Inside the ‘Blood Sport’ of Oscars Campaigns

A campaign for best actress can cost up to $5 million. There’s no question that To Leslie’s distributor, Momentum Pictures, didn’t spend it. The film itself was made for less money, with Riseborough and Michael Morris helping to fund the campaign themselves. Nevertheless, PR firms were hired. A social media campaign was organized. And several people were working on their phones to rally support, including McCormack and McCormack and Riseborough’s manager Jason Weinberg, whose client list includes some of the film stars who supported the actress. “Melee,” as this campaign style is called, is not uncommon. Everyone does it, advisers tell me, but they’re usually less open about it. “You know, it wasn’t just ‘We’re the little engine that could,'” a veteran strategist told me with a few customers in the race. “It was more than that.”

The thing about actors is that they tend to like a certain type of performance – big, physical and full of interesting “choices”, which is all Riseborough. (Kate Winslet called it the greatest performance by an actress she had ever seen.) The actors who promoted Riseborough probably believed they were simply campaigning for an overlooked and worthy performer.
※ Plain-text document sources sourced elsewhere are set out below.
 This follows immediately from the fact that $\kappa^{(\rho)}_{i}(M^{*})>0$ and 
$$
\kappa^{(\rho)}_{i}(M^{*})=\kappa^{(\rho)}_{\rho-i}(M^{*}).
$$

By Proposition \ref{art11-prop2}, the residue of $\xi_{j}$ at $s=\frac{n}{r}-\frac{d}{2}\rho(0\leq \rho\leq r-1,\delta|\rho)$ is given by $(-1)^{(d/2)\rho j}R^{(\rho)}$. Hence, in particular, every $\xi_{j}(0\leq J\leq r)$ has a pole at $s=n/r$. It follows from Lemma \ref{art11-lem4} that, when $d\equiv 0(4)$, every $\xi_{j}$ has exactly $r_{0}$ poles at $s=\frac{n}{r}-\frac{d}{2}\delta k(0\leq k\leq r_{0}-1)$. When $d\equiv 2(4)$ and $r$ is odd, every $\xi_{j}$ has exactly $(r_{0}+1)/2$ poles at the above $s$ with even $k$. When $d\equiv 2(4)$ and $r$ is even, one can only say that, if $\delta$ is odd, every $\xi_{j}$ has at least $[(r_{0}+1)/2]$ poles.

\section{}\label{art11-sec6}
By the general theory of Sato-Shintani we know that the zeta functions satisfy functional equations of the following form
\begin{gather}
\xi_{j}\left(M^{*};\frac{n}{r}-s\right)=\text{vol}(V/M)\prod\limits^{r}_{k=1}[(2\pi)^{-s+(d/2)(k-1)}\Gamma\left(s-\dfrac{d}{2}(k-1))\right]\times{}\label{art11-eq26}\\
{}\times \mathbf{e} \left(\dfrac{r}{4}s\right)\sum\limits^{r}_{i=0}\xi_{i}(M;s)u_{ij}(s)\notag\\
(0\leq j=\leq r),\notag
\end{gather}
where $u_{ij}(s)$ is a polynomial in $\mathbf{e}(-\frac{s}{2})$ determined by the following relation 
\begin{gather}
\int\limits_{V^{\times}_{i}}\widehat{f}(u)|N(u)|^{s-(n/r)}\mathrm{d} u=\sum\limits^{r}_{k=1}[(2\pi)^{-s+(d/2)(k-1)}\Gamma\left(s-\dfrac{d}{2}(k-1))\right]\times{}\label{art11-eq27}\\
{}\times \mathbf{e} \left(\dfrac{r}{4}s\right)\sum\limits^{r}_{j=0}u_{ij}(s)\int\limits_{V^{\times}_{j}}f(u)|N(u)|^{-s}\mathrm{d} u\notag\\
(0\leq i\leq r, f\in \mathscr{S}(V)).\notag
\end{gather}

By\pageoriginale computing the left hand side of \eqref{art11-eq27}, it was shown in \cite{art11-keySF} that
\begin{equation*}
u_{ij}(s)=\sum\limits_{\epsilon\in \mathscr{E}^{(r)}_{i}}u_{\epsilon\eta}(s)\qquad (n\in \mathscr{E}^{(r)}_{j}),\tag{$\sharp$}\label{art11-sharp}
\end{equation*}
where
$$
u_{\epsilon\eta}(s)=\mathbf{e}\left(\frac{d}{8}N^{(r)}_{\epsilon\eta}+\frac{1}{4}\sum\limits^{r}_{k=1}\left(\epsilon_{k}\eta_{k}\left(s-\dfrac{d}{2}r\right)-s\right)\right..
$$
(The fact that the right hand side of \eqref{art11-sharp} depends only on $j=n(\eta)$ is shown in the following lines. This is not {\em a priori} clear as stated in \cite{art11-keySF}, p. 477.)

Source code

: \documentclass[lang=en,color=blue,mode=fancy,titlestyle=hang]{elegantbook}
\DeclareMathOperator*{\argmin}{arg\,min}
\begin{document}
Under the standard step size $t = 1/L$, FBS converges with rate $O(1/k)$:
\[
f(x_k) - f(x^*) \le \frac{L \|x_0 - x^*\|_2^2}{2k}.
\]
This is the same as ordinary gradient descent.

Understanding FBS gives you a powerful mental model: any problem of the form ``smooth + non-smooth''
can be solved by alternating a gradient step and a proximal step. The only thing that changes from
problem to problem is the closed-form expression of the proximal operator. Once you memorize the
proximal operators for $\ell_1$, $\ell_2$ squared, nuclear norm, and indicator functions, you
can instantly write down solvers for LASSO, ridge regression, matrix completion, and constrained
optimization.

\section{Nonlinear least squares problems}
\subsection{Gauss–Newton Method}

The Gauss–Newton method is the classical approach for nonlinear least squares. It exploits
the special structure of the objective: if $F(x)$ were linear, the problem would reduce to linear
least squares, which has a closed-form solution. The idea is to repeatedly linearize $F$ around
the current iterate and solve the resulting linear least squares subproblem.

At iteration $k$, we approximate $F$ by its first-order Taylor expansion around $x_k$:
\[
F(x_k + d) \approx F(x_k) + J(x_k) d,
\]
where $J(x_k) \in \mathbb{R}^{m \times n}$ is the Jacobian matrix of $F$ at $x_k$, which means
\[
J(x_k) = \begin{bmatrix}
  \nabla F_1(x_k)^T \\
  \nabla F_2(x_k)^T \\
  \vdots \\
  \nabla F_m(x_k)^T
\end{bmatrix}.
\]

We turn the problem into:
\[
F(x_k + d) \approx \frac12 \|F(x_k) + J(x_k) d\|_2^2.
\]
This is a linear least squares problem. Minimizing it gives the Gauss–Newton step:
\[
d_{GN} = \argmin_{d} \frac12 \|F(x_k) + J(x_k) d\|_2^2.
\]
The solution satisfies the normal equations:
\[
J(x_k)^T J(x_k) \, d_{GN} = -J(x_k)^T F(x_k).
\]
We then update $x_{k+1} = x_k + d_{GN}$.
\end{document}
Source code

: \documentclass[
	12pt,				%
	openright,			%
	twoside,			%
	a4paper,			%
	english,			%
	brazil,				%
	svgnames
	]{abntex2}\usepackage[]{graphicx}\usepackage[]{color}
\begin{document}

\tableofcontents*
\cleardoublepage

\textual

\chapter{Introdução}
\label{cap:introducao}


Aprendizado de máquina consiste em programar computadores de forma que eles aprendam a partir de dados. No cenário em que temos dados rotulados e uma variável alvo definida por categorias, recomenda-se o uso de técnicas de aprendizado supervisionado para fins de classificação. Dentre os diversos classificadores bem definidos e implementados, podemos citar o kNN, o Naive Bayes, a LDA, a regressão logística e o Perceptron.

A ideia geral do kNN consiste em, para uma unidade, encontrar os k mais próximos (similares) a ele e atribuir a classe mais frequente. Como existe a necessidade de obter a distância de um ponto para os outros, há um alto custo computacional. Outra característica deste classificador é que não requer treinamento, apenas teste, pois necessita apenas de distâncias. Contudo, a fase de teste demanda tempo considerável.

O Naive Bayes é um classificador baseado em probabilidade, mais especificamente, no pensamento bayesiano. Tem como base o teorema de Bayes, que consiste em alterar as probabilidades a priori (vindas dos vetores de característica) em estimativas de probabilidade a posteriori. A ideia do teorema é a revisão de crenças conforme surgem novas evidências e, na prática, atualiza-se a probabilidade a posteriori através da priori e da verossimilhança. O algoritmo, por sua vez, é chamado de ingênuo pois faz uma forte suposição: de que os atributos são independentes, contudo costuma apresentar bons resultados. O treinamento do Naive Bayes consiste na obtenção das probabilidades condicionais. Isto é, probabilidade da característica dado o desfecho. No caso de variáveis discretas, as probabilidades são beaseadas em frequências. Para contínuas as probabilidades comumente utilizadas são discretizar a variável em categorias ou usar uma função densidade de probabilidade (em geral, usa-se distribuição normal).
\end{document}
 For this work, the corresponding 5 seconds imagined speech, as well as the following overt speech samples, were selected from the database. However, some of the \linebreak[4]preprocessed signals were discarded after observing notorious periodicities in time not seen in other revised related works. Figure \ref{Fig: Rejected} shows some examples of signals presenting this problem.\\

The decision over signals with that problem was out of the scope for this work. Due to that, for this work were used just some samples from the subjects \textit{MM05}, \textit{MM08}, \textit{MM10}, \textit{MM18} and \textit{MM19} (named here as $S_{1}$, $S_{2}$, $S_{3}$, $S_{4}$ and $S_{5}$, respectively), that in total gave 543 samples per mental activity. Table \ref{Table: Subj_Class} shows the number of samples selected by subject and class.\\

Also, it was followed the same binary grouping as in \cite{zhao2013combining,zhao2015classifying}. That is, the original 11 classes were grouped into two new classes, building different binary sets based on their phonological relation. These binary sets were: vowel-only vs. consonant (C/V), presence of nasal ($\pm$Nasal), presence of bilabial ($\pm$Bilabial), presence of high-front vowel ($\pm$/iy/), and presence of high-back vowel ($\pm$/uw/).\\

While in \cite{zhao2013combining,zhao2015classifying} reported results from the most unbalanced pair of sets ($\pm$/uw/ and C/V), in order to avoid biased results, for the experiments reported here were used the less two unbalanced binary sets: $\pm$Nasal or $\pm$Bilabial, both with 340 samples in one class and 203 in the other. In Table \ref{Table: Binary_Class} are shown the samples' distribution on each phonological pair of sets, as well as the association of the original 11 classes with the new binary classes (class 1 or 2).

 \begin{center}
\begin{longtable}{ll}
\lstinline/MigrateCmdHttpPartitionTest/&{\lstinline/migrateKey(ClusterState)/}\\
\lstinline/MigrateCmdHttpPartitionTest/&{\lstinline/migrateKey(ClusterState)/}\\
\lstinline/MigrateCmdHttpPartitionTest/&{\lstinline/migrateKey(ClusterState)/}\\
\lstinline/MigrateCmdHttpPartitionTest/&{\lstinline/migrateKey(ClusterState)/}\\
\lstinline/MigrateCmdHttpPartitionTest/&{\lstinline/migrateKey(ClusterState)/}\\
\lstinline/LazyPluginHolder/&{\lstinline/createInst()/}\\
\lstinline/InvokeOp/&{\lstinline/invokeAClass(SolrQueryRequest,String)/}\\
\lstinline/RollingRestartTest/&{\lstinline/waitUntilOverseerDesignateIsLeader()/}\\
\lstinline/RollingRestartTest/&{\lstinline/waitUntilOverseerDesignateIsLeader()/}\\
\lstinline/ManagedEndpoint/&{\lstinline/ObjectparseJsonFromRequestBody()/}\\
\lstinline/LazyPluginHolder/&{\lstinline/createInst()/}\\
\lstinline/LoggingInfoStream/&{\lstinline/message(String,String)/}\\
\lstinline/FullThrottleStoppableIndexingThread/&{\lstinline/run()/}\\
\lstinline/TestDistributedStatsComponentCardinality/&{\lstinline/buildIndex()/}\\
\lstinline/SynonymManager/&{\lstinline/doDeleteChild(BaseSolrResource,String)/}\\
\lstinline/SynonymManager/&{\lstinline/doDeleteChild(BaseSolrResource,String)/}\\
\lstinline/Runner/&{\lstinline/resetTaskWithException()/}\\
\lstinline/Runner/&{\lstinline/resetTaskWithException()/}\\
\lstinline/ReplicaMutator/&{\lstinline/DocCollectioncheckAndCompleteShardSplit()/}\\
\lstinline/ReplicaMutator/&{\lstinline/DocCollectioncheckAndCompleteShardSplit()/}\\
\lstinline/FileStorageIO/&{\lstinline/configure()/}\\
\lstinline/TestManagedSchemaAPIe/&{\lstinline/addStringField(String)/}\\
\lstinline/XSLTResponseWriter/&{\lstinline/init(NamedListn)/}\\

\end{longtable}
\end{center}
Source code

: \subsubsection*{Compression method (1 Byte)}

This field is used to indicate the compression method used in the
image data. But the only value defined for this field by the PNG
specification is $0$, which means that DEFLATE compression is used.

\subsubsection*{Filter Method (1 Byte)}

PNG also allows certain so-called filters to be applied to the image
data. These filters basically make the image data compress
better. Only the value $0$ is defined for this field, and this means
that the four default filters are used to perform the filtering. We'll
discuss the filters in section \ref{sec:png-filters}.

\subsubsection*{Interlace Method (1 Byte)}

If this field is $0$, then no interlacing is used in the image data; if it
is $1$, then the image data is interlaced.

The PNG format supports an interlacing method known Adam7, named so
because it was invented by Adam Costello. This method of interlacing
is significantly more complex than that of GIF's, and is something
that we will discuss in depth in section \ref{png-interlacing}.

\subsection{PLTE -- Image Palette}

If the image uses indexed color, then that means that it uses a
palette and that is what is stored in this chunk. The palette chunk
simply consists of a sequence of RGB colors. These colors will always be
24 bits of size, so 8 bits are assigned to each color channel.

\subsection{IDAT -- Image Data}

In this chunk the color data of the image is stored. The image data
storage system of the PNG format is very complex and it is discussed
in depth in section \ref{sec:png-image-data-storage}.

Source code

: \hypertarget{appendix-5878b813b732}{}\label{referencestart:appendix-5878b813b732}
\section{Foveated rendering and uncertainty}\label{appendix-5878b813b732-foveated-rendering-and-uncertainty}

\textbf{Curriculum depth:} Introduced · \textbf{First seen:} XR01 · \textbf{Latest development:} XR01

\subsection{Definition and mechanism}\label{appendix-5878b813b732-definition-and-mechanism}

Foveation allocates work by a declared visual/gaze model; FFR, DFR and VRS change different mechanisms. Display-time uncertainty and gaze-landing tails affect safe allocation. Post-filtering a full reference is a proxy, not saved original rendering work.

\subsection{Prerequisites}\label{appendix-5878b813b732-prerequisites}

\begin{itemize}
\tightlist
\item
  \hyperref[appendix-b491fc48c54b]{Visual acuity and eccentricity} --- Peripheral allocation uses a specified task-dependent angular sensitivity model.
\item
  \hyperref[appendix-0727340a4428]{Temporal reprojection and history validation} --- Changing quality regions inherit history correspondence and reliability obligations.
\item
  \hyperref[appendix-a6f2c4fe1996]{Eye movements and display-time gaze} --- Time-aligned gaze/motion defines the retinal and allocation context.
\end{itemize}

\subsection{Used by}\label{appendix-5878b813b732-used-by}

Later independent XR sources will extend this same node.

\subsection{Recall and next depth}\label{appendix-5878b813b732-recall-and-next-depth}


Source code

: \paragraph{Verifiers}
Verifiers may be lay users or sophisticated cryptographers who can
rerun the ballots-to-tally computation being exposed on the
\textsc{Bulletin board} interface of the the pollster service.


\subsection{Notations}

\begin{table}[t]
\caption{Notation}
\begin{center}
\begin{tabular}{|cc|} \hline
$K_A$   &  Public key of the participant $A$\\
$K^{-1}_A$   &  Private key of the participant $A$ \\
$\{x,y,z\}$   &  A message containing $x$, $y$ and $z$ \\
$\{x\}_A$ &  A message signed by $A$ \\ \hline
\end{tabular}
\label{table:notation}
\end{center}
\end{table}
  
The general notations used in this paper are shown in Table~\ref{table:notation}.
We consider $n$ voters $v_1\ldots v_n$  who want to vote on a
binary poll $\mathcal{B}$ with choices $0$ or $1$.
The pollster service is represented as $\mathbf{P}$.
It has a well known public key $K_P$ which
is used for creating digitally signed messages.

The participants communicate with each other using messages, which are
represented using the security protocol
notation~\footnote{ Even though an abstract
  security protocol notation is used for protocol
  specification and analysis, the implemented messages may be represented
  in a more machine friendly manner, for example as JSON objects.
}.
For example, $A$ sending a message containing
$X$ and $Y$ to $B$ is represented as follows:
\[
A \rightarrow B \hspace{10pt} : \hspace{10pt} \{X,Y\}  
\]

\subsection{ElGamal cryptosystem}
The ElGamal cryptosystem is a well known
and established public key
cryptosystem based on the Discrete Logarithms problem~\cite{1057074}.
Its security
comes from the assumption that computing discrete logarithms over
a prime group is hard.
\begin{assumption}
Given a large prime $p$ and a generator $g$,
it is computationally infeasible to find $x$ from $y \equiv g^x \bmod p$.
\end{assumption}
Is it possible that some didn’t know they were breaking regulations? Of course it’s possible. Have you seen what happens when actors get together for a cause? It can be clueless, but it’s usually well intentioned. (See Gal Gadot’s “Imagine” video from the early days of the pandemic.) But in doing so, they sidestepped the vast Oscar machine that has sprung up since those early Miramax days.

The Academy’s regulations are a bit like the Talmud: insanely specific in certain places – mailings about a film may only contain “a crude, uncredited synopsis” – and vague in others. There’s even a clause that basically says: respect the spirit of these rules, as they pertain to things we haven’t even thought of. Every year, campaign strategists call the academy and ask if certain things are okay, like menus and party invitations. If anyone with a good Rolodex could handle this system, what’s the point of the Oscar consultants hired to navigate it?

But it also seemed to raise a bigger question about who is the true underdog in an Oscar race. Is it the actress without a studio or millions behind her, or the one with studio backing and fewer connections? Gina Prince-Bythewood, the director of The Woman King, a blockbuster released by Sony, argued with the latter in The Hollywood Reporter and addressed Riseborough’s nomination head-on. “My issue with what happened is how people in the industry are using their social capital,” she said, adding, “People are like, ‘Well, Viola and Danielle had studios behind them.’ But we just saw very clearly that social capital is more valuable.” Maybe, but certainly, starring in a $50 million critically acclaimed studio film is also valuable and the only reason those who work in the dark care about you play oscars At the end of the day, campaign play is about finding the most compelling narrative, one that inspires people to root for you.

The academy most likely upheld Riseborough’s nomination because she had not personally violated campaign rules. But few expected the verdict to be different. Punishing those involved in the campaign would mean a move against Hollywood’s biggest names, which the Academy needs to star in its films and appear at the awards. “This city doesn’t move without actors,” a veteran strategist told me. “If you fell for this campaign, well, that’s an indictment against Charlize Theron, Kate Winslet, Edward Norton. But the truth is, if I did, I’d end up in the academy jail.”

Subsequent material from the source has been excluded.